3 minute read

My internship research project at Google on machine learning for video compression.

I wrote about how I prepared for and passed the Google coding interview here.

Internship summary

For my summer 2022 internship project at Google, I worked on the Open Codecs team under the Google Chrome umbrella, researching nonlinear transform methods using machine learning (e.g. deep nets) for video compression. The model I developed works on intra-frame prediction residuals, and largely draws inspiration from my PhD research on adaptive gain control, and Ballé et al. (2020).

Some general takeaways:

  • Most PhD projects were research oriented compared to e.g. undergrad intern projects, and I had tons of freedom to explore my own ideas.
  • Everyone on my team was very nice and helpful, and seemed to have a healthy work-life balance.
  • Bay Area summer weather is pretty much unbeatable, but day-to-day life was sleepy compared to NYC.
  • The internship (12-14 weeks) goes by very fast, especially since onboarding takes at least a couple weeks.
  • TensorFlow 2.0 is a pain to use and debug compared to PyTorch, but tensorflow.data is very nice.
  • Modern video codecs are built upon decades of heuristics and incremental engineering improvements.
  • Because of hardware limitations, we are far from end-to-end machine learning-based video codecs.

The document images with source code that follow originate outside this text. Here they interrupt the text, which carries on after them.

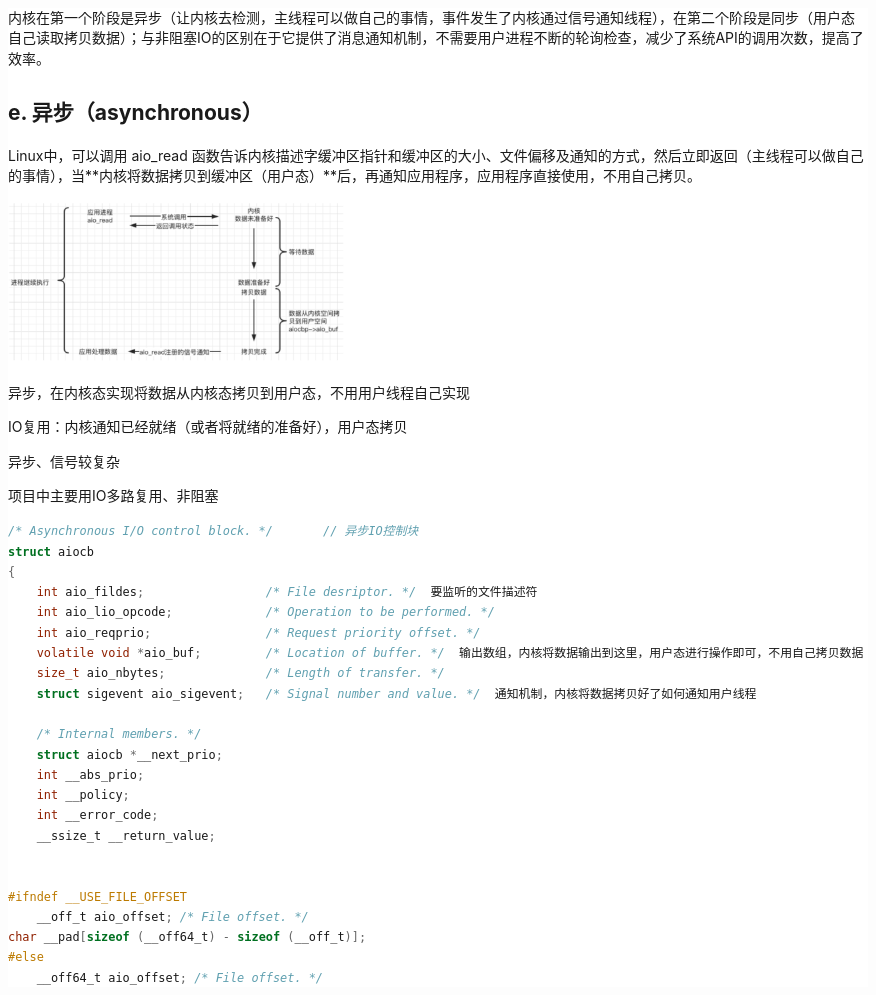 

内核在第一个阶段是异步（让内核去检测，主线程可以做自己的事情，事件发生了内核通过信号通知线程），在第二个阶段是同步（用户态自己读取拷贝数据）；与非阻塞IO的区别在于它提供了消息通知机制，不需要用户进程不断的轮询检查，减少了系统API的调用次数，提高了效率。

## e. 异步（asynchronous）

Linux中，可以调用 aio_read 函数告诉内核描述字缓冲区指针和缓冲区的大小、文件偏移及通知的方式，然后立即返回（主线程可以做自己的事情），当**内核将数据拷贝到缓冲区（用户态）**后，再通知应用程序，应用程序直接使用，不用自己拷贝。

<img src="assets/image-20230920173039919.png" alt="image-20230920173039919" style="zoom:33%;" />

异步，在内核态实现将数据从内核态拷贝到用户态，不用用户线程自己实现

IO复用：内核通知已经就绪（或者将就绪的准备好），用户态拷贝



异步、信号较复杂

项目中主要用IO多路复用、非阻塞



```c
/* Asynchronous I/O control block. */		// 异步IO控制块
struct aiocb
{
    int aio_fildes; 				/* File desriptor. */  要监听的文件描述符
    int aio_lio_opcode; 			/* Operation to be performed. */
    int aio_reqprio; 				/* Request priority offset. */
    volatile void *aio_buf; 		/* Location of buffer. */  输出数组，内核将数据输出到这里，用户态进行操作即可，不用自己拷贝数据
    size_t aio_nbytes; 				/* Length of transfer. */
    struct sigevent aio_sigevent; 	/* Signal number and value. */	通知机制，内核将数据拷贝好了如何通知用户线程
    
    /* Internal members. */
    struct aiocb *__next_prio;
    int __abs_prio;
    int __policy;
    int __error_code;
    __ssize_t __return_value;
    
    
#ifndef __USE_FILE_OFFSET
	__off_t aio_offset; /* File offset. */
char __pad[sizeof (__off64_t) - sizeof (__off_t)];
#else
	__off64_t aio_offset; /* File offset. */
```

The current state-of-the-art is a mostly traditional signal processing with maybe a few ML modules sprinkled in. The discrete cosine transform (DCT) is simply too cheap to replace with a neural network for now.
  • Google has one giant monorepo, so you can see everybody’s code. This was very useful when I was stuck on some infrastructural issue (e.g. distributed model training) and needed examples to copy and modify.
  • All internal Google tools felt like they were either in Beta, or in some stage of deprecation. It was really frustrating to follow some approved tutorial only to find that it was out-of-date and there was some new way of doing things.
  • Google’s code review tools (Critique, Gerrit) are way nicer than GitHub PR reviews.
  • Fig, Google’s distributed version control system based on Mercurial, is so much better than Git.

My project

I wrote up the results for a conference paper, which was accepted to IEEE Int’l Conference on Acoustics, Speech and Signal Processing 2023 (ICASSP) taking place in Rhodes Greece (arXiv:2210.14308)! Figure 1 of the paper (below) shows the architecture of the model. I developed a method that serves as a (non)linear drop-in replacement for or augmentations to existing transform coding modules in the AV1 codec. The TL;DR is that a base autoencoder and hyperprior are trained on a large dataset of video frames prediction residuals. To allow the model to operate at different bit rates, we can train auxiliary parameters (gain modulations; pink) to control the rate-dependent output scale at each layer. In the paper, we show the model can be trained end-to-end, and that we can augment the DCT with learned gain modulations (quantization matrices), and hyperpriors to significantly improvement performance at a fraction of the cost of a full-blown nonlinear transform (e.g. a deep net).

architecture